As Korzybski remarked, the map is not the territory. It cannot provide the experience
of the territory, although photographers often appear to claim it does. There is however
the possibility that patterned experience can be sustained by construing the map as the
territory (Judge, 1984). Visual displays could be used as surfaces through which to
interrelate insights in new ways -- as 'morphing' techniques suggest.

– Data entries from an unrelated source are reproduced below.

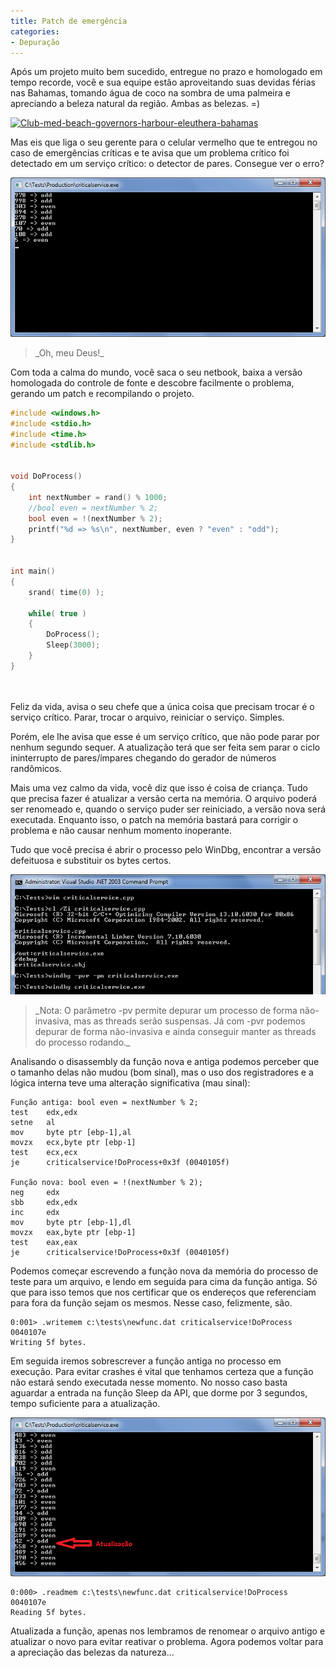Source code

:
 ```yaml
---
title: Patch de emergência
categories:
- Depuração
---
```


Após um projeto muito bem sucedido, entregue no prazo e homologado em tempo recorde, você e sua equipe estão aproveitando suas devidas férias nas Bahamas, tomando água de coco na sombra de uma palmeira e apreciando a beleza natural da região. Ambas as belezas. =)

[![Club-med-beach-governors-harbour-eleuthera-bahamas](http://upload.wikimedia.org/wikipedia/commons/e/ed/Club-med-beach-governors-harbour-eleuthera-bahamas.jpg)](http://commons.wikimedia.org/wiki/File:Club-med-beach-governors-harbour-eleuthera-bahamas.jpg)

Mas eis que liga o seu gerente para o celular vermelho que te entregou no caso de emergências críticas e te avisa que um problema crítico foi detectado em um serviço crítico: o detector de pares. Consegue ver o erro?

![Detector de Pares](/images/detector-de-pares.png)



<blockquote>_Oh, meu Deus!_</blockquote>



Com toda a calma do mundo, você saca o seu netbook, baixa a versão homologada do controle de fonte e descobre facilmente o problema, gerando um patch e recompilando o projeto.

```cpp
#include <windows.h>
#include <stdio.h>
#include <time.h>
#include <stdlib.h>


void DoProcess()
{
	int nextNumber = rand() % 1000;
	//bool even = nextNumber % 2;
	bool even = !(nextNumber % 2);
	printf("%d => %s\n", nextNumber, even ? "even" : "odd");
}


int main()
{
	srand( time(0) );

	while( true )
	{
		DoProcess();
		Sleep(3000);
	}
}

 

```


Feliz da vida, avisa o seu chefe que a única coisa que precisam trocar é o serviço crítico. Parar, trocar o arquivo, reiniciar o serviço. Simples.

Porém, ele lhe avisa que esse é um serviço crítico, que não pode parar por nenhum segundo sequer. A atualização terá que ser feita sem parar o ciclo ininterrupto de pares/ímpares chegando do gerador de números randômicos.

Mais uma vez calmo da vida, você diz que isso é coisa de criança. Tudo que precisa fazer é atualizar a versão certa na memória. O arquivo poderá ser renomeado e, quando o serviço puder ser reiniciado, a versão nova será executada. Enquanto isso, o patch na memória bastará para corrigir o problema e não causar nenhum momento inoperante.

Tudo que você precisa é abrir o processo pelo WinDbg, encontrar a versão defeituosa e substituir os bytes certos.

![Corrigindo versão](/images/critical-service-patched.png)



<blockquote>_Nota: O parâmetro -pv permite depurar um processo de forma não-invasiva, mas as threads serão suspensas. Já com -pvr podemos depurar de forma não-invasiva e ainda conseguir manter as threads do processo rodando._</blockquote>



Analisando o disassembly da função nova e antiga podemos perceber que o tamanho delas não mudou (bom sinal), mas o uso dos registradores e a lógica interna teve uma alteração significativa (mau sinal):


    
    Função antiga: bool even = nextNumber % 2;
    test    edx,edx
    setne   al
    mov     byte ptr [ebp-1],al
    movzx   ecx,byte ptr [ebp-1]
    test    ecx,ecx
    je      criticalservice!DoProcess+0x3f (0040105f)
    
    Função nova: bool even = !(nextNumber % 2);
    neg     edx
    sbb     edx,edx
    inc     edx
    mov     byte ptr [ebp-1],dl
    movzx   eax,byte ptr [ebp-1]
    test    eax,eax
    je      criticalservice!DoProcess+0x3f (0040105f)



Podemos começar escrevendo a função nova da memória do processo de teste para um arquivo, e lendo em seguida para cima da função antiga. Só que para isso temos que nos certificar que os endereços que referenciam para fora da função sejam os mesmos. Nesse caso, felizmente, são.


    
    0:001> .writemem c:\tests\newfunc.dat criticalservice!DoProcess 0040107e
    Writing 5f bytes.



Em seguida iremos sobrescrever a função antiga no processo em execução. Para evitar crashes é vital que tenhamos certeza que a função não estará sendo executada nesse momento. No nosso caso basta aguardar a entrada na função Sleep da API, que dorme por 3 segundos, tempo suficiente para a atualização.

![Live Patch!](/images/live-patch-detector-de-pares.png)


    
    0:000> .readmem c:\tests\newfunc.dat criticalservice!DoProcess 0040107e
    Reading 5f bytes.



Atualizada a função, apenas nos lembramos de renomear o arquivo antigo e atualizar o novo para evitar reativar o problema. Agora podemos voltar para a apreciação das belezas da natureza...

Patterned experience as a kind of biological cell
The above arguments suggest that patterned experience might usefully be thought of as
analogous to a biological cell, with the experiencer as the nucleus and patterned
knowledge as the cell wall. This is even more interesting when there is recognition of the
necessary complexity of cells structures for them to be viable. Indeed their viability is
based as much on structure as on process. There are many features to cell organization
that effectively mediate between nucleus and cell wall. Even the cell fluid is now
recognized as being highly organized.
The value of this metaphor emerges to the extent that it becomes a vehicle for
experience, namely when the experiencer can experience through such a living framework.
The exercise may be rendered more challenging by introducing some equivalent to the
uncertaintyprinciple. Certainty about patterned knowledge (of the cell wall) is only
possible at the expense of the experiential awareness (of the nucleus) -- and vice versa.
This metaphor clearly raises questions about the nature of communication between cells.
Dehydrating pattern knowledge
Explanation and definition can be viewed as the process of 'dehydrating'
pattern knowledge by removing the experiential dimension. Dehydrated knowledge attaches
little significance to the distinction between a butterfly on a pin in a collection and a
butterfly as a living entity in a transformative cycle. Similarly a live camel in a zoo is
not distinguishable from one in a rich behavioral pattern in the wild (as opposed to a
'game reserve'). The same is true of house plants or pets cut out of their
reproductive cycles. The most extreme examples are the cases where knowledge of
individuals is defined in terms of legalistic, statistical or probabilistic realities. Is
it possible for human beings to be adequately represented in information systems without
Explanation and definition can indeed be used as very effective tools but should not be
seen as a satisfactory permanent definition of reality.